• Problem statement
From the entries that follow, gather each line holding the word "tightoverset".

╔══

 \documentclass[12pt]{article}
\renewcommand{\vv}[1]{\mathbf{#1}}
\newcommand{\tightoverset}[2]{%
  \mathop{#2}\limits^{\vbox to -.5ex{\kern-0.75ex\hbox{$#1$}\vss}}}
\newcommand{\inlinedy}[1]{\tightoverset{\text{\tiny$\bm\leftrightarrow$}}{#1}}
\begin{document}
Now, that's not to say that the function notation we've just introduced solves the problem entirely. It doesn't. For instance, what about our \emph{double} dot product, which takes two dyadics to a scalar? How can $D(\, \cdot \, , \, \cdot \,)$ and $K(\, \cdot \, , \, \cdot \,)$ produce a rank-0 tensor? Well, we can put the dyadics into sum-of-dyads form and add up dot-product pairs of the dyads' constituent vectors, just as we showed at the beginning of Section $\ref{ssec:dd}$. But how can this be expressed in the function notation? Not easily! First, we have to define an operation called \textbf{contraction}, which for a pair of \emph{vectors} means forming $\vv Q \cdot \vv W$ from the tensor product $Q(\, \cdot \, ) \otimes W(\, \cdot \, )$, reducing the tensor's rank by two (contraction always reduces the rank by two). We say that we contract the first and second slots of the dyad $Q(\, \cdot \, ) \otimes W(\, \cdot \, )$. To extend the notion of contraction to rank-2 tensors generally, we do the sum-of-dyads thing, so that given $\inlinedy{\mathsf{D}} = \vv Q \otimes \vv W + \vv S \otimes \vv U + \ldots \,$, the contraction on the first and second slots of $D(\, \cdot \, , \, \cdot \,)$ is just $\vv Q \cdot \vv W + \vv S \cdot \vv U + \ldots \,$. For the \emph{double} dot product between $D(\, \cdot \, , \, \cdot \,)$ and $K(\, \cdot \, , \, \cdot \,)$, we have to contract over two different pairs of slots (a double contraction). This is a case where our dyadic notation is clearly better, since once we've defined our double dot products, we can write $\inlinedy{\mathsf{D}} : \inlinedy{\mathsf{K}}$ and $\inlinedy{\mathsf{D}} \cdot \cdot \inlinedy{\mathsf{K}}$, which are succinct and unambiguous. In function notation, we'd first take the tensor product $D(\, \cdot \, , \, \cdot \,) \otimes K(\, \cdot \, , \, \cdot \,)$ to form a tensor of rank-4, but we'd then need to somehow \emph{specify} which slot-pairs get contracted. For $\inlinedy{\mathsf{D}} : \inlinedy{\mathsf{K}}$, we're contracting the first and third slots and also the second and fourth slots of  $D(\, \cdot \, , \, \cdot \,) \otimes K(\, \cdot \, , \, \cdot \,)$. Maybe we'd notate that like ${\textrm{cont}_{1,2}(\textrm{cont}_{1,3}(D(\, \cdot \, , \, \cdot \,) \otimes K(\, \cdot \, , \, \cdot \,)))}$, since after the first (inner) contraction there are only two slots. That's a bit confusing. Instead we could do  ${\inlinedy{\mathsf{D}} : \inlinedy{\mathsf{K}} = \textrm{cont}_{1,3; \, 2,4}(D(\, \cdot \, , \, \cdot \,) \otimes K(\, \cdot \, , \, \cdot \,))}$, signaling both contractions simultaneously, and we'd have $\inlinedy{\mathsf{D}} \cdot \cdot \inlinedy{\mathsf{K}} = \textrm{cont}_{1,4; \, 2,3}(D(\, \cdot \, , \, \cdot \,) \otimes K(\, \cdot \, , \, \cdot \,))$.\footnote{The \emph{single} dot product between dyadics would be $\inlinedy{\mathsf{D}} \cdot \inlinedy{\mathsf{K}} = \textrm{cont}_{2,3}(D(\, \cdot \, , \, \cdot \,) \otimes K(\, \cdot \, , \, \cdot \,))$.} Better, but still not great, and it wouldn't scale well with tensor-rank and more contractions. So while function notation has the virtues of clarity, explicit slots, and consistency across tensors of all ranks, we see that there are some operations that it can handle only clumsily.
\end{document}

╚══

• Task solution
\newcommand{\tightoverset}[2]{%
\newcommand{\inlinedy}[1]{\tightoverset{\text{\tiny$\bm\leftrightarrow$}}{#1}}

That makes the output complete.